BRÜSSEL. Die Finanztransaktionssteuer war bisher eines jener Themen, die Diplomaten und Korrespondenten in Brüssel gerne als „Ungeheuer von Loch Ness“ zu bezeichnen pflegten: taucht jäh in der Saure-Gurken-Zeit auf, sorgt für riesige Aufregung, taucht jäh wieder unter.

In der Nacht von Montag auf Dienstag könnte sich das geändert haben. Denn da haben die Finanzminister der 16 Euroländer erklärt, sich auf internationaler Ebene für eine stärkere Kontrolle der Finanzwirtschaft engagieren zu wollen. Dazu zähle auch eine Abgabe auf Finanztransaktionen, mit der die kurzfristige Spekulation eingedämmt werden soll. „Es wird so sein, dass diejenigen auch bezahlen müssen, die nicht unschuldig sind an dem Schlamassel, in dem wir alle stecken“, verkündete Luxemburgs Regierungschef und Finanzminister Jean-Claude Juncker in etwas umständlicher Weise, nachdem die Sitzung der sogenannten Eurogruppe um halb ein Uhr in der Nacht zu Ende gegangen war. „Wir können uns nicht immer nur hinter den Amerikanern verstecken“, fügte Juncker kämpferisch hinzu.

Das Mikado-Problem

Damit spielte Juncker auf das Grundproblem dieser „Antispekulantensteuer“ an: Nur wenn man sie weltweit einführt, verhindert man ein Ausweichen der Spekulanten in jene Staaten, die keine solche Steuer haben.

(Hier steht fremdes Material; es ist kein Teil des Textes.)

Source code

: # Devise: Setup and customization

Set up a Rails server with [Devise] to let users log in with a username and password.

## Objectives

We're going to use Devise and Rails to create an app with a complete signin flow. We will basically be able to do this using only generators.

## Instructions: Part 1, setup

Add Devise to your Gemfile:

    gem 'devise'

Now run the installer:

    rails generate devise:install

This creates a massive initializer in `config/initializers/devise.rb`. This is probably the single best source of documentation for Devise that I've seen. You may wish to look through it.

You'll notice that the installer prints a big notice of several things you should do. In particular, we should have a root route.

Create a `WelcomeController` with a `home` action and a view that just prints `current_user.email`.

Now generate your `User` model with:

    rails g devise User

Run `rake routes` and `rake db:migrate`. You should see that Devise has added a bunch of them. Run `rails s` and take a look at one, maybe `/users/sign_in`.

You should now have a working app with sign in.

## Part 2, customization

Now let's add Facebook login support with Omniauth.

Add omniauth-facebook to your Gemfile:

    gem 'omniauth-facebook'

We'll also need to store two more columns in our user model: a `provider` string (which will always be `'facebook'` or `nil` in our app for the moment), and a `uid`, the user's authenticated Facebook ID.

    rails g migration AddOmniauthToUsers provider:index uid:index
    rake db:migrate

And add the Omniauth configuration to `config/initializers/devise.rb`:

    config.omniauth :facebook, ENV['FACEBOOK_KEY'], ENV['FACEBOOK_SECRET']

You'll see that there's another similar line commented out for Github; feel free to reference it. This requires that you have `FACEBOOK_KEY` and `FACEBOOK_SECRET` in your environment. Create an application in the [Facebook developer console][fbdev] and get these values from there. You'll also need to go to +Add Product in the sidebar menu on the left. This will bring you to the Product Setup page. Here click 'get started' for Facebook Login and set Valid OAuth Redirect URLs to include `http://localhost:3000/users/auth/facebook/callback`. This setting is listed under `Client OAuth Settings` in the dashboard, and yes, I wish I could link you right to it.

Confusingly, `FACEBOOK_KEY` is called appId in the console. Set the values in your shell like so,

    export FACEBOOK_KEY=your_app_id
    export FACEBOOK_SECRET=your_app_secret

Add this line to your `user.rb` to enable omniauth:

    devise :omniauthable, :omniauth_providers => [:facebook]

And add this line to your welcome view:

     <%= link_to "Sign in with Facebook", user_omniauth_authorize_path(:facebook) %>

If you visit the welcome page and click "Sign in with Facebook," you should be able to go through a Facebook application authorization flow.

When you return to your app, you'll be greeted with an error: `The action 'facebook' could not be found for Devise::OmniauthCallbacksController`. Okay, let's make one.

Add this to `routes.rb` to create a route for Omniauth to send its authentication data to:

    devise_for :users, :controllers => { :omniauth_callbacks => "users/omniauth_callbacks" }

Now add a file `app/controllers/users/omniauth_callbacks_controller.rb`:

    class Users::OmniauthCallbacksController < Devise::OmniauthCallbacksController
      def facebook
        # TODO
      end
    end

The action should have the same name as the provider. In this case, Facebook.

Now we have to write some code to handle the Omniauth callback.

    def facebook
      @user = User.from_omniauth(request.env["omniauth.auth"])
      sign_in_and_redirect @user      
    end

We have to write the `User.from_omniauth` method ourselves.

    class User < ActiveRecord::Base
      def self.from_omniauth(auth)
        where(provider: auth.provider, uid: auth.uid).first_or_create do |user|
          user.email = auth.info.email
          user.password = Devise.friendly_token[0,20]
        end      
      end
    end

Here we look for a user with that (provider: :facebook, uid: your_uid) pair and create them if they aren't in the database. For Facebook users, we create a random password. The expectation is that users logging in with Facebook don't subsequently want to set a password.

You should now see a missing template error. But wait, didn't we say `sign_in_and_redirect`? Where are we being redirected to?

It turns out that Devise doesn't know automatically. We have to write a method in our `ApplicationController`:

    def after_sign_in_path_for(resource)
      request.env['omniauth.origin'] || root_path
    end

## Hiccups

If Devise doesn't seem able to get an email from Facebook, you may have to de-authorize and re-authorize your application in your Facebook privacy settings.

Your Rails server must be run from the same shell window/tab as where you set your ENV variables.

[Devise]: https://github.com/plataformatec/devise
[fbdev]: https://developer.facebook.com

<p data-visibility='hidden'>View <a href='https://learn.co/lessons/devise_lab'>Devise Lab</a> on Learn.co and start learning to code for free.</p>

Dabei geht es in erster Linie um aufstrebende asiatische Finanzplätze wie Singapur, die Europas Börsen liebend gerne Marktanteile abnehmen.

Vor allem aber hat sich US-Präsident Barack Obama im Februar gegen die Finanztransaktionssteuer entschieden. Er bevorzugt eine Sonderabgabe von rund 100 Milliarden Euro für die Banken, mit der sie zumindest einen Teil der Kosten für die staatlichen Bankenrettungsprogramme tragen sollen.

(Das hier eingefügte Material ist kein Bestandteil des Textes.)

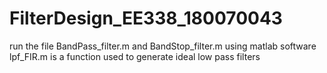 # FilterDesign_EE338_180070043
run the file BandPass_filter.m and BandStop_filter.m using matlab software
lpf_FIR.m is a function used to generate ideal low pass filters
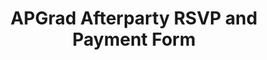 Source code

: ---
title: APGrad Afterparty RSVP and Payment Form
redirect_to: https://docs.google.com/forms/d/e/1FAIpQLSfU3lc49UR6monExNYcj3e84Q1D9M89vGDdtsbEQcYdax6bqA/viewform?usp=sf_link
redirect_from: 
  - /APGrad-Celeb
  - /apgrad-celeb
--- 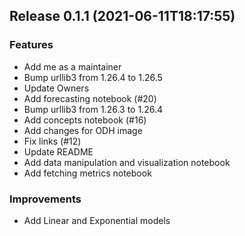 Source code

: 
## Release 0.1.1 (2021-06-11T18:17:55)
### Features
* Add me as a maintainer
* Bump urllib3 from 1.26.4 to 1.26.5
* Update Owners
* Add forecasting notebook (#20)
* Bump urllib3 from 1.26.3 to 1.26.4
* Add concepts notebook (#16)
* Add changes for ODH image
* Fix links (#12)
* Update README
* Add data manipulation and visualization notebook
* Add fetching metrics notebook
### Improvements
* Add Linear and Exponential models

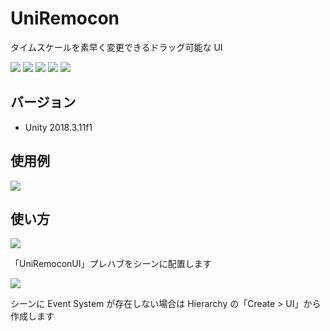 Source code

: # UniRemocon

タイムスケールを素早く変更できるドラッグ可能な UI

[![](https://img.shields.io/github/release/baba-s/uni-remocon.svg?label=latest%20version)](https://github.com/baba-s/uni-remocon/releases)
[![](https://img.shields.io/github/release-date/baba-s/uni-remocon.svg)](https://github.com/baba-s/uni-remocon/releases)
![](https://img.shields.io/badge/Unity-2018.3%2B-red.svg)
![](https://img.shields.io/badge/.NET-4.x-orange.svg)
[![](https://img.shields.io/github/license/baba-s/uni-remocon.svg)](https://github.com/baba-s/uni-remocon/blob/master/LICENSE)

## バージョン

- Unity 2018.3.11f1

## 使用例

![](https://cdn-ak.f.st-hatena.com/images/fotolife/b/baba_s/20190410/20190410202619.gif)

## 使い方

![](https://cdn-ak.f.st-hatena.com/images/fotolife/b/baba_s/20190410/20190410202648.png)

「UniRemoconUI」プレハブをシーンに配置します  

![](https://cdn-ak.f.st-hatena.com/images/fotolife/b/baba_s/20190410/20190410202653.png)

シーンに Event System が存在しない場合は Hierarchy の「Create > UI」から作成します   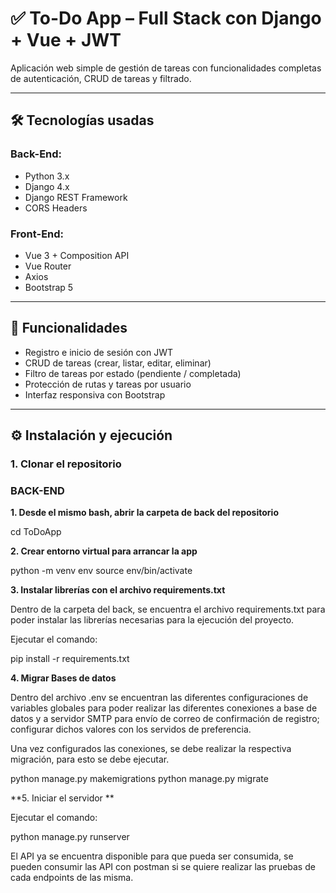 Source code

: # ✅ To-Do App – Full Stack con Django + Vue + JWT

Aplicación web simple de gestión de tareas con funcionalidades completas de autenticación, CRUD de tareas y filtrado.

---

## 🛠 Tecnologías usadas

### Back-End:
- Python 3.x
- Django 4.x
- Django REST Framework
- CORS Headers

### Front-End:
- Vue 3 + Composition API
- Vue Router
- Axios
- Bootstrap 5

---

## 🔐 Funcionalidades

- Registro e inicio de sesión con JWT
- CRUD de tareas (crear, listar, editar, eliminar)
- Filtro de tareas por estado (pendiente / completada)
- Protección de rutas y tareas por usuario
- Interfaz responsiva con Bootstrap

---

## ⚙️ Instalación y ejecución

### 1. Clonar el repositorio

### BACK-END

**1. Desde el mismo bash, abrir la carpeta de back del repositorio**

cd ToDoApp

**2. Crear entorno virtual para arrancar la app**

python -m venv env
source env/bin/activate 

**3. Instalar librerías con el archivo requirements.txt**

Dentro de la carpeta del back, se encuentra el archivo requirements.txt para poder instalar las librerías necesarias para la ejecución del proyecto.

Ejecutar el comando:

pip install -r requirements.txt

**4. Migrar Bases de datos**

Dentro del archivo .env se encuentran las diferentes configuraciones de variables globales para poder realizar las diferentes conexiones a base de datos y a servidor SMTP para envío de correo de confirmación de registro; configurar dichos valores con los servidos de preferencia.

Una vez configurados las conexiones, se debe realizar la respectiva migración, para esto se debe ejecutar.

python manage.py makemigrations
python manage.py migrate

**5. Iniciar el servidor **

Ejecutar el comando:

python manage.py runserver

El API ya se encuentra disponible para que pueda ser consumida, se pueden consumir las API con postman si se quiere realizar las pruebas de cada endpoints de las misma.

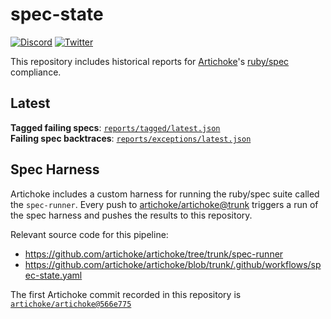 # spec-state

[![Discord](https://img.shields.io/discord/607683947496734760)](https://discord.gg/QCe2tp2)
[![Twitter](https://img.shields.io/twitter/follow/artichokeruby?label=Follow&style=social)](https://twitter.com/artichokeruby)

This repository includes historical reports for [Artichoke]'s [ruby/spec]
compliance.

## Latest

**Tagged failing specs**:
[`reports/tagged/latest.json`](reports/tagged/latest.json)  
**Failing spec backtraces**:
[`reports/exceptions/latest.json`](reports/exceptions/latest.json)

## Spec Harness

Artichoke includes a custom harness for running the ruby/spec suite called the
`spec-runner`. Every push to [artichoke/artichoke@trunk][artichoke-trunk]
triggers a run of the spec harness and pushes the results to this repository.

Relevant source code for this pipeline:

- https://github.com/artichoke/artichoke/tree/trunk/spec-runner
- https://github.com/artichoke/artichoke/blob/trunk/.github/workflows/spec-state.yaml

The first Artichoke commit recorded in this repository is
[`artichoke/artichoke@566e775`][spec-state-first-commit]

[artichoke]: https://github.com/artichoke/artichoke
[ruby/spec]: https://github.com/ruby/spec
[artichoke-trunk]: https://github.com/artichoke/artichoke/commits/trunk
[spec-state-first-commit]:
  https://github.com/artichoke/artichoke/commit/566e77538d7deac076b35653ccd983152d1f884e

Dieses Mikado-Problem – wer sich zuerst bewegt, verliert – haben die EU-Finanzminister bei ihrem Ecofin-Treffen am Dienstag nicht gelöst. „Wir haben eine einheitliche Linie: Wenn wir das global zustande bringen können, setzen wir uns auch dafür ein“, sagte Deutschlands Finanzminister Wolfgang Schäuble. „Wir sind uns aber auch darin einig, dass eine rein nationale Steuer keinen Sinn hat. Das ist Wishful Thinking.“

Nicht nur die Briten bremsen

Natürlich könnte die EU einen Vorstoß machen, sagte Schäuble. Aber erst, nachdem auf dem Treffen der Finanzminister der 20 wichtigsten Wirtschaftsnationen Anfang Juni in Korea klar ist, dass es keine globale Initiative gibt.

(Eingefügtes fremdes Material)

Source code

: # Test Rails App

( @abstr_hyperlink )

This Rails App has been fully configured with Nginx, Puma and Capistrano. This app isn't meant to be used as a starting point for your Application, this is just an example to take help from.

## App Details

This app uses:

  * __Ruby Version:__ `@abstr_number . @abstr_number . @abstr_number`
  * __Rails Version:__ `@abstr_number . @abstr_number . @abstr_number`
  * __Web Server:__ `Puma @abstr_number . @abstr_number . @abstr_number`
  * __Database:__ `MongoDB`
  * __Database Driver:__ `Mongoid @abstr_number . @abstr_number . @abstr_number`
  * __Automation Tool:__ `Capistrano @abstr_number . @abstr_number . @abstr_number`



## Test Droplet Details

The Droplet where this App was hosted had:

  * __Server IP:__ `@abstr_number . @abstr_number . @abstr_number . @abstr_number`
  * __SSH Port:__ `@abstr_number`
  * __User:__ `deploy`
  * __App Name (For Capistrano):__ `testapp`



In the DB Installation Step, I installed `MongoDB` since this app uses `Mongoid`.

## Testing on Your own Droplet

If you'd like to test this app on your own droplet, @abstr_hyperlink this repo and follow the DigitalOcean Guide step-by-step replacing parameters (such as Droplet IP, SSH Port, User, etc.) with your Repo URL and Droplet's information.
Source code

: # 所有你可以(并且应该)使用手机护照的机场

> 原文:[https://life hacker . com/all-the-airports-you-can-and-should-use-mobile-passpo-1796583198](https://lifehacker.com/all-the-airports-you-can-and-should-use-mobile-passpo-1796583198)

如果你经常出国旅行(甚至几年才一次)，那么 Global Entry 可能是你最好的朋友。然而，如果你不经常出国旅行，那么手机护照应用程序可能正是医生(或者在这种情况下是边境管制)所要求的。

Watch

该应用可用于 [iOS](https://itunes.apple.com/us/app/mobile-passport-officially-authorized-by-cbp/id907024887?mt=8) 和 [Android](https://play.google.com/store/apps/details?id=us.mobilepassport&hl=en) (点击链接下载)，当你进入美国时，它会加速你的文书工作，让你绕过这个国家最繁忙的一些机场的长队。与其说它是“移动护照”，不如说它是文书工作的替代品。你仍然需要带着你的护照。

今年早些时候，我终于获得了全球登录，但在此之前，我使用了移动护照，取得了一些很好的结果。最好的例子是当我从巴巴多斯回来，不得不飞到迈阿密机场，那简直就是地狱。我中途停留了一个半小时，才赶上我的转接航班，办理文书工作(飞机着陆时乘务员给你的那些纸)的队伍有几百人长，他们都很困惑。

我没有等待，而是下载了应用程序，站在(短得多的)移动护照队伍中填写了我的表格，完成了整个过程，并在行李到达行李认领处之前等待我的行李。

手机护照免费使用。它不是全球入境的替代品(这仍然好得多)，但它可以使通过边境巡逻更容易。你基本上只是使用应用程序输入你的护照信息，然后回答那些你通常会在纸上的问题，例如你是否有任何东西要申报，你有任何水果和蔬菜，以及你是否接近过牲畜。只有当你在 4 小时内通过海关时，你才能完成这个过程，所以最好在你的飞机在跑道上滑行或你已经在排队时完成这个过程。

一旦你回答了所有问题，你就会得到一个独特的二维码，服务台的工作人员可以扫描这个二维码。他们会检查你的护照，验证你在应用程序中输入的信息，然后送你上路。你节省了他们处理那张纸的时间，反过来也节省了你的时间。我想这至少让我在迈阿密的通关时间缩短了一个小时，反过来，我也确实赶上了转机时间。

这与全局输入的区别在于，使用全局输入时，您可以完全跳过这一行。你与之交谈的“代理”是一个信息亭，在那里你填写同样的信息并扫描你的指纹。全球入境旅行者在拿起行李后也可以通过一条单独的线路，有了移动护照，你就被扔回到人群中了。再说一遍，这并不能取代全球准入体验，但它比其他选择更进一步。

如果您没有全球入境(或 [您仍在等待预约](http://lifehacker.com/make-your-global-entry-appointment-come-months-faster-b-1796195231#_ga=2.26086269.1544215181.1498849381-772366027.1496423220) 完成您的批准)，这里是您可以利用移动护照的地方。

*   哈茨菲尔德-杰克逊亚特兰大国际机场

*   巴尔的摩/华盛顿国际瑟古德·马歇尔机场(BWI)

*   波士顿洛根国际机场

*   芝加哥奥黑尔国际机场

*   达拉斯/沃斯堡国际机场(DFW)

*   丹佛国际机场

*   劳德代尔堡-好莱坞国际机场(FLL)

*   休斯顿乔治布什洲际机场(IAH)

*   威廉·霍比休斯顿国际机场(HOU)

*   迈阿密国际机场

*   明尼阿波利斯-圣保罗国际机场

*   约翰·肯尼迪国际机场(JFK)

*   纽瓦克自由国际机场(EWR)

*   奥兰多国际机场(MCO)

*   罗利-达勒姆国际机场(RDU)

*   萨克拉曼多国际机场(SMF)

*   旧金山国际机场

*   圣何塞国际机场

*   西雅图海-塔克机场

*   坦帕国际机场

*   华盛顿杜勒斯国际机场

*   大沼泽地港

Schäuble steht also hinsichtlich der Finanztransaktionssteuer auf der Bremse. Er bevorzugt wie Obama und Schweden eine Bankenabgabe – ebenso wie der neue britische Finanzminister George Osborne. „Großbritannien führt eine Bankenabgabe ein“, sagte der Tory. „Ich bin skeptisch, was die Machbarkeit einer Transaktionssteuer auf der ganzen Welt betrifft.“

("Die Presse", Print-Ausgabe, 19.05.2010)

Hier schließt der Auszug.